GPUOpen-LibrariesAndSDKs/HIPRTSDK

HIPRT SDK 2.0.0 missing library (Linux)

FilipVaverka opened this issue ยท 20 comments

HIPRT SDK 2.0.0 archive at gpuopen.com seems to be missing linux binaries for HIPRT libraries.

ib00 commented

There is a new release that has Linux support now (2.0.3). I have tested it and it works.

I'm getting

UnbundleFiles error: 'Linker Program': No such file or directory

error with this version (both bundled tutorials and my own code). Looking at strace output, it seems to be looking for literally Linker Program for some reason:

openat(AT_FDCWD, "Linker Program", O_RDONLY|O_CLOEXEC) = -1 ENOENT (No such file or directory)

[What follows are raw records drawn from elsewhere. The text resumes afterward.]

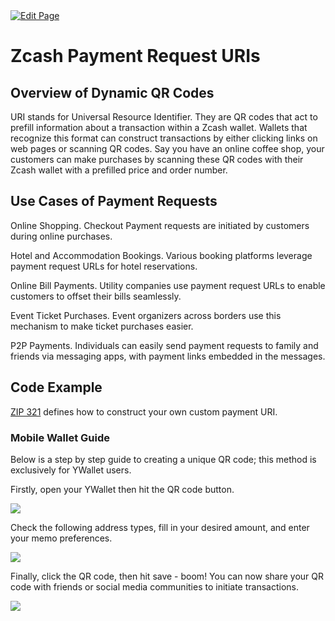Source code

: <a href="https://github.com/henryquincy/zechub/edit/main/site/Using_Zcash/Payment_Request_URIs.md" target="_blank">
  <img src="https://img.shields.io/badge/Edit-blue" alt="Edit Page"/>
</a>

# Zcash Payment Request URIs

## Overview of Dynamic QR Codes

URI stands for Universal Resource Identifier. They are QR codes that act to prefill information about a transaction within a Zcash wallet. Wallets that recognize this format can construct transactions by either clicking links on web pages or scanning QR codes. Say you have an online coffee shop, your customers can make purchases by scanning these QR codes with their Zcash wallet with a prefilled price and order number.

## Use Cases of Payment Requests 

Online Shopping. Checkout Payment requests are initiated by customers during online purchases.

Hotel and Accommodation Bookings. Various booking platforms leverage payment request URLs for hotel reservations.

Online Bill Payments. Utility companies use payment request URLs to enable customers to offset their bills seamlessly. 

Event Ticket Purchases. Event organizers across borders use this mechanism to make ticket purchases easier.

P2P Payments. Individuals can easily send payment requests to family and friends via messaging apps, with payment links embedded in the messages.

## Code Example

[ZIP 321](https://zips.z.cash/zip-0321) defines how to construct your own custom payment URI. 


### Mobile Wallet Guide

Below is a step by step guide to creating a unique QR code; this method is exclusively for YWallet users.

Firstly, open your YWallet then hit the QR code button.

![](https://i.ibb.co/cNZXj6b/Screenshot-2024-1.png)

Check the following address types, fill in your desired amount, and enter your memo preferences.

![](https://i.ibb.co/MVpDHMK/Screenshot-3.png)

Finally, click the QR code, then hit save - boom! You can now share your QR code with friends or social media communities to initiate transactions.

![](https://i.ibb.co/rpLgJ7P/Screenshot-4.png)

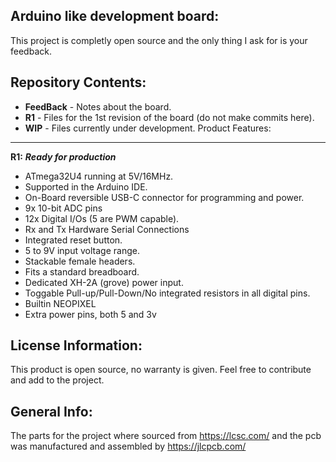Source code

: Arduino like development board:
-------------------
This project is completly open source and the only thing I ask for is your feedback.

Repository Contents:
-------------------
* **FeedBack** - Notes about the board.
* **R1** - Files for the 1st revision of the board (do not make commits here).
* **WIP** - Files currently under development.
Product Features:
----------------
**R1:** _**Ready for production**_
 - ATmega32U4 running at 5V/16MHz.
 - Supported in the Arduino IDE.
 - On-Board reversible USB-C connector for programming and power.
 - 9x 10-bit ADC pins
 - 12x Digital I/Os (5 are PWM capable).
 - Rx and Tx Hardware Serial Connections
 - Integrated reset button.
 - 5 to 9V input voltage range.
 - Stackable female headers.
 - Fits a standard breadboard.
 - Dedicated XH-2A (grove) power input.
 - Toggable Pull-up/Pull-Down/No integrated resistors in all digital pins.
 - Builtin NEOPIXEL
 - Extra power pins, both 5 and 3v

License Information:
-------------------
This product is open source, no warranty is given.
Feel free to contribute and add to the project.

General Info:
-------------------
The parts for the project where sourced from https://lcsc.com/ and the pcb was manufactured and assembled by https://jlcpcb.com/
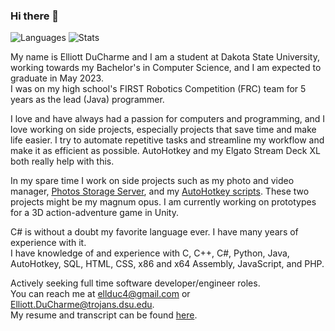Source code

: ### Hi there 👋

![Languages](https://github-readme-stats.vercel.app/api/top-langs/?username=ellman12&theme=react&cache_seconds=1800)
![Stats](https://github-readme-stats.vercel.app/api?username=ellman12&theme=react&show_icons=true&count_private=true&include_all_commits=true&cache_seconds=1800)

My name is Elliott DuCharme and I am a student at Dakota State University, working towards my Bachelor's in Computer Science, and I am expected to graduate in May 2023.<br>
I was on my high school's FIRST Robotics Competition (FRC) team for 5 years as the lead (Java) programmer.<br>

I love and have always had a passion for computers and programming, and I love working on side projects, especially projects that save time and make life easier. I try to automate repetitive tasks and streamline my workflow and make it as efficient as possible. AutoHotkey and my Elgato Stream Deck XL both really help with this.<br>

In my spare time I work on side projects such as my photo and video manager, [Photos Storage Server](https://github.com/ellman12/Photos-Storage-Server), and my [AutoHotkey scripts](https://github.com/ellman12/AutoHotkey-V2). These two projects might be my magnum opus. I am currently working on prototypes for a 3D action-adventure game in Unity.

C# is without a doubt my favorite language ever. I have many years of experience with it.<br>
I have knowledge of and experience with C, C++, C#, Python, Java, AutoHotkey, SQL, HTML, CSS, x86 and x64 Assembly, JavaScript, and PHP.<br>

Actively seeking full time software developer/engineer roles.<br>
You can reach me at ellduc4@gmail.com or Elliott.DuCharme@trojans.dsu.edu.<br>
My resume and transcript can be found [here](https://github.com/ellman12/ellman12/).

It should be noted that I do have latest ROCm packages installed (ROCm 5.5.0).

ib00 commented

Ah, I haven't tried it with ROCm. Only tried it with CUDA and it's worked for me.

I see, the same binary works for me, when I select NVIDIA/CUDA device (using HIP_VISIBLE_DEVICES= ). Well, shame... AMDs own ray tracing library works with NVIDIA better than AMD. Maybe some issue with ROCm version, but I haven't been able to even find what are required dependencies on Linux (I thought it only uses driver, just like on Windows).
I'm not trying to run HIP integration example at this point, just normal Orochi path.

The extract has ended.